New Jersey regulators have urged investors to withdraw any remaining crypto assets from their accounts on crypto lender Abra, as the California-based company is ceasing operations in the US. This follows a multistate investigation into Abra for operating without the required state money services business licensing. As part of the agreement reached, Abra will refund all virtual assets remaining on the platform and convert crypto held in New Jersey accounts to USD, issuing checks for amounts exceeding $10.
The settlement aims to resolve allegations that Abra illegally sold interest-bearing accounts, “Abra Boost” and “Abra Earn,” which violated state securities laws. The Division of Consumer Affairs acting director in New Jersey, Cari Fais, stated, “The agreement announced today requires Abra to return the funds it raised through the unlawful sale of unregistered securities in our state. These funds belong to New Jersey investors, and we want to make sure investors get them back.” Additionally, unclaimed funds will be transferred to the New Jersey Department of the Treasury’s Unclaimed Property Administration, and Abra must inform New Jersey customers about withdrawing their assets.
In June, Abra and its CEO reached a settlement with 25 states to resolve allegations of operating without proper licenses. Following the legal action taken by multiple states, Abra began closing down its US operations, with most customers already having withdrawn their funds. However, about $200,000 in cryptocurrency belonging to New Jersey investors remains on the platform. As part of the settlement deal, Abra agreed to refund up to $82.1 million to customers in the states involved, with potential penalties being waived by those states to prioritize customer refunds.
Cryptonews, with over a decade of crypto coverage, delivers authoritative insights that readers can rely on. The veteran team of journalists and analysts at Cryptonews combines in-depth market knowledge with hands-on testing of blockchain technologies to provide accurate and impartial reporting on both established cryptocurrencies and emerging projects. With strict editorial standards, Cryptonews ensures quality journalism and factual accuracy, making it a trusted source in the dynamic world of digital assets.
With the regulatory shifts and developments in the cryptocurrency sector being closely monitored by crypto reporter Shalini Nagarajan, Cryptonews offers readers in-depth reports on a daily basis. Shalini provides valuable information on the latest happenings in the industry, including regulatory changes, ensuring that readers are kept well-informed on the rapidly evolving landscape of cryptocurrencies.

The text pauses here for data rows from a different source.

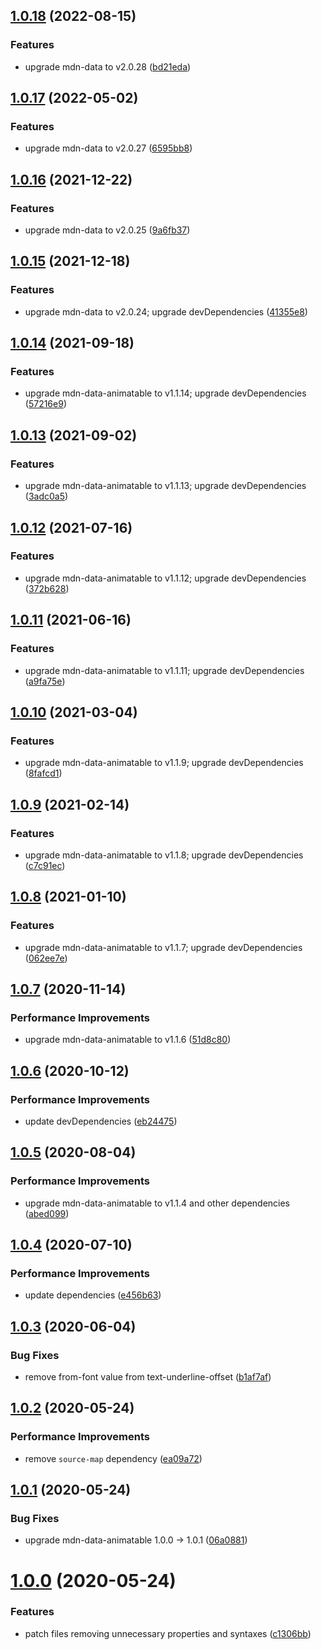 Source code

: ## [1.0.18](https://github.com/webanimate/css-tree-animatable/compare/v1.0.17...v1.0.18) (2022-08-15)

### Features

- upgrade mdn-data to v2.0.28 ([bd21eda](https://github.com/webanimate/css-tree-animatable/commit/bd21eda8bdddc8549c2f60cff4a6699317eb8fa2))

## [1.0.17](https://github.com/webanimate/css-tree-animatable/compare/v1.0.16...v1.0.17) (2022-05-02)

### Features

- upgrade mdn-data to v2.0.27 ([6595bb8](https://github.com/webanimate/css-tree-animatable/commit/6595bb89789f3b8ac5231bc7ec08031785ed3452))

## [1.0.16](https://github.com/webanimate/css-tree-animatable/compare/v1.0.15...v1.0.16) (2021-12-22)

### Features

- upgrade mdn-data to v2.0.25 ([9a6fb37](https://github.com/webanimate/css-tree-animatable/commit/9a6fb379971ca9ec1be77fbb0279c3400b064ac4))

## [1.0.15](https://github.com/webanimate/css-tree-animatable/compare/v1.0.14...v1.0.15) (2021-12-18)

### Features

- upgrade mdn-data to v2.0.24; upgrade devDependencies ([41355e8](https://github.com/webanimate/css-tree-animatable/commit/41355e82ec74b4ae0162c76588801360d3077896))

## [1.0.14](https://github.com/webanimate/css-tree-animatable/compare/v1.0.13...v1.0.14) (2021-09-18)

### Features

- upgrade mdn-data-animatable to v1.1.14; upgrade devDependencies ([57216e9](https://github.com/webanimate/css-tree-animatable/commit/57216e9241baea0c4a5b405b1807ca667e7f893f))

## [1.0.13](https://github.com/webanimate/css-tree-animatable/compare/v1.0.12...v1.0.13) (2021-09-02)

### Features

- upgrade mdn-data-animatable to v1.1.13; upgrade devDependencies ([3adc0a5](https://github.com/webanimate/css-tree-animatable/commit/3adc0a50956c81630f1dc05074da04a8e267858e))

## [1.0.12](https://github.com/webanimate/css-tree-animatable/compare/v1.0.11...v1.0.12) (2021-07-16)

### Features

- upgrade mdn-data-animatable to v1.1.12; upgrade devDependencies ([372b628](https://github.com/webanimate/css-tree-animatable/commit/372b628387a897de1f38e89b73bce83cf5ef5d53))

## [1.0.11](https://github.com/webanimate/css-tree-animatable/compare/v1.0.10...v1.0.11) (2021-06-16)

### Features

- upgrade mdn-data-animatable to v1.1.11; upgrade devDependencies ([a9fa75e](https://github.com/webanimate/css-tree-animatable/commit/a9fa75efed0f470b0d0bce5904fe58d7dd8e75b0))

## [1.0.10](https://github.com/webanimate/css-tree-animatable/compare/v1.0.9...v1.0.10) (2021-03-04)

### Features

- upgrade mdn-data-animatable to v1.1.9; upgrade devDependencies ([8fafcd1](https://github.com/webanimate/css-tree-animatable/commit/8fafcd1388d671993cf31d8aac6903aa84150a62))

## [1.0.9](https://github.com/webanimate/css-tree-animatable/compare/v1.0.8...v1.0.9) (2021-02-14)

### Features

- upgrade mdn-data-animatable to v1.1.8; upgrade devDependencies ([c7c91ec](https://github.com/webanimate/css-tree-animatable/commit/c7c91ec35dd4805e262ff4ea0417366df7e34921))

## [1.0.8](https://github.com/webanimate/css-tree-animatable/compare/v1.0.7...v1.0.8) (2021-01-10)

### Features

- upgrade mdn-data-animatable to v1.1.7; upgrade devDependencies ([062ee7e](https://github.com/webanimate/css-tree-animatable/commit/062ee7e50d34d0702db2188ad3398831421112f6))

## [1.0.7](https://github.com/webanimate/css-tree-animatable/compare/v1.0.6...v1.0.7) (2020-11-14)

### Performance Improvements

- upgrade mdn-data-animatable to v1.1.6 ([51d8c80](https://github.com/webanimate/css-tree-animatable/commit/51d8c80a14a846b1f0073c673d184e8b9a9b6dad))

## [1.0.6](https://github.com/webanimate/css-tree-animatable/compare/v1.0.5...v1.0.6) (2020-10-12)

### Performance Improvements

- update devDependencies ([eb24475](https://github.com/webanimate/css-tree-animatable/commit/eb24475ecda6714d926144308edd7a333b9a3653))

## [1.0.5](https://github.com/webanimate/css-tree-animatable/compare/v1.0.4...v1.0.5) (2020-08-04)

### Performance Improvements

- upgrade mdn-data-animatable to v1.1.4 and other dependencies ([abed099](https://github.com/webanimate/css-tree-animatable/commit/abed0992b3e5362c1b6c6766217493f260272749))

## [1.0.4](https://github.com/webanimate/css-tree-animatable/compare/v1.0.3...v1.0.4) (2020-07-10)

### Performance Improvements

- update dependencies ([e456b63](https://github.com/webanimate/css-tree-animatable/commit/e456b63bcad69dd55d8f1941c944e8168cb321f3))

## [1.0.3](https://github.com/webanimate/css-tree-animatable/compare/v1.0.2...v1.0.3) (2020-06-04)

### Bug Fixes

- remove from-font value from text-underline-offset ([b1af7af](https://github.com/webanimate/css-tree-animatable/commit/b1af7af5263f10098d831913fe38e82e15f67048))

## [1.0.2](https://github.com/webanimate/css-tree-animatable/compare/v1.0.1...v1.0.2) (2020-05-24)

### Performance Improvements

- remove `source-map` dependency ([ea09a72](https://github.com/webanimate/css-tree-animatable/commit/ea09a72b26b845a46cd46e5d2a5df72ba22921ed))

## [1.0.1](https://github.com/webanimate/css-tree-animatable/compare/v1.0.0...v1.0.1) (2020-05-24)

### Bug Fixes

- upgrade mdn-data-animatable 1.0.0 → 1.0.1 ([06a0881](https://github.com/webanimate/css-tree-animatable/commit/06a0881637e57e42be905e6668e38d0367ae53c1))

# [1.0.0](https://github.com/webanimate/css-tree-animatable/compare/c1306bb5f7644eb95bea111c0baa4a5ae6a59759...v1.0.0) (2020-05-24)

### Features

- patch files removing unnecessary properties and syntaxes ([c1306bb](https://github.com/webanimate/css-tree-animatable/commit/c1306bb5f7644eb95bea111c0baa4a5ae6a59759))
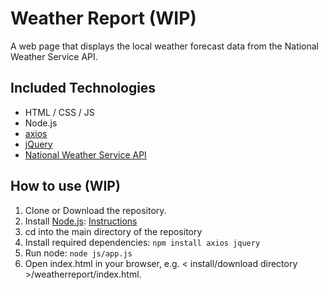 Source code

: # Weather Report (WIP)

A web page that displays the local weather forecast data from the National Weather Service API.

## Included Technologies

* HTML / CSS / JS
* Node.js
* [axios](https://www.npmjs.com/package/axios)
* [jQuery](https://www.npmjs.com/package/jquery)
* [National Weather Service API](https://www.weather.gov/documentation/services-web-api)

## How to use (WIP)

1. Clone or Download the repository.
2. Install [Node.js](https://nodejs.org/en/download/): [Instructions](https://nodejs.org/en/download/package-manager/#windows)
3. cd into the main directory of the repository
4. Install required dependencies: `npm install axios jquery`
5. Run node: `node js/app.js`
6. Open index.html in your browser, e.g. < install/download directory >/weatherreport/index.html. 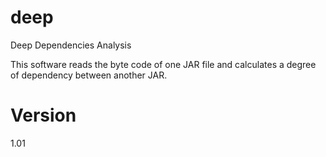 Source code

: # deep
Deep Dependencies Analysis

This software reads the byte code of one JAR file and calculates a degree of dependency between another JAR.

# Version

1.01
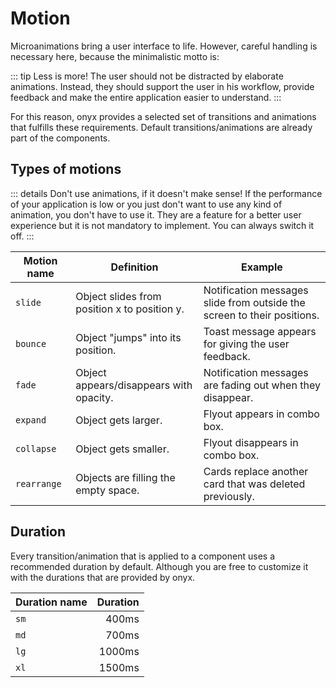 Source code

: # Motion

Microanimations bring a user interface to life. However, careful handling is necessary here, because the minimalistic motto is:

::: tip Less is more!
The user should not be distracted by elaborate animations. Instead, they should support the user in his workflow, provide feedback and make the entire application easier to understand.
:::

For this reason, onyx provides a selected set of transitions and animations that fulfills these requirements. Default transitions/animations are already part of the components.

## Types of motions

::: details Don't use animations, if it doesn't make sense!
If the performance of your application is low or you just don't want to use any kind of animation, you don't have to use it. They are a feature for a better user experience but it is not mandatory to implement. You can always switch it off.
:::

| Motion name | Definition                                   | Example                                                                 |
| ----------- | -------------------------------------------- | ----------------------------------------------------------------------- |
| `slide`     | Object slides from position x to position y. | Notification messages slide from outside the screen to their positions. |
| `bounce`    | Object "jumps" into its position.            | Toast message appears for giving the user feedback.                     |
| `fade`      | Object appears/disappears with opacity.      | Notification messages are fading out when they disappear.               |
| `expand`    | Object gets larger.                          | Flyout appears in combo box.                                            |
| `collapse`  | Object gets smaller.                         | Flyout disappears in combo box.                                         |
| `rearrange` | Objects are filling the empty space.         | Cards replace another card that was deleted previously.                 |

## Duration

Every transition/animation that is applied to a component uses a recommended duration by default. Although you are free to customize it with the durations that are provided by onyx.

| Duration name | Duration |
| ------------- | -------: |
| `sm`          |    400ms |
| `md`          |    700ms |
| `lg`          |   1000ms |
| `xl`          |   1500ms |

With a commitment to quality journalism and accurate reporting, Cryptonews stands as a reliable source for all things related to digital assets.
As the cryptocurrency market continues to evolve, regulatory compliance is becoming increasingly important for companies operating in the sector. The case of Abra highlights the consequences of operating without the necessary licenses and the importance of adhering to regulatory requirements. By reaching settlements with state regulators and agreeing to refund affected customers, Abra is taking steps to address the issues raised and comply with legal obligations. This serves as a reminder to other companies in the crypto space to prioritize regulatory compliance to maintain trust and credibility within the industry.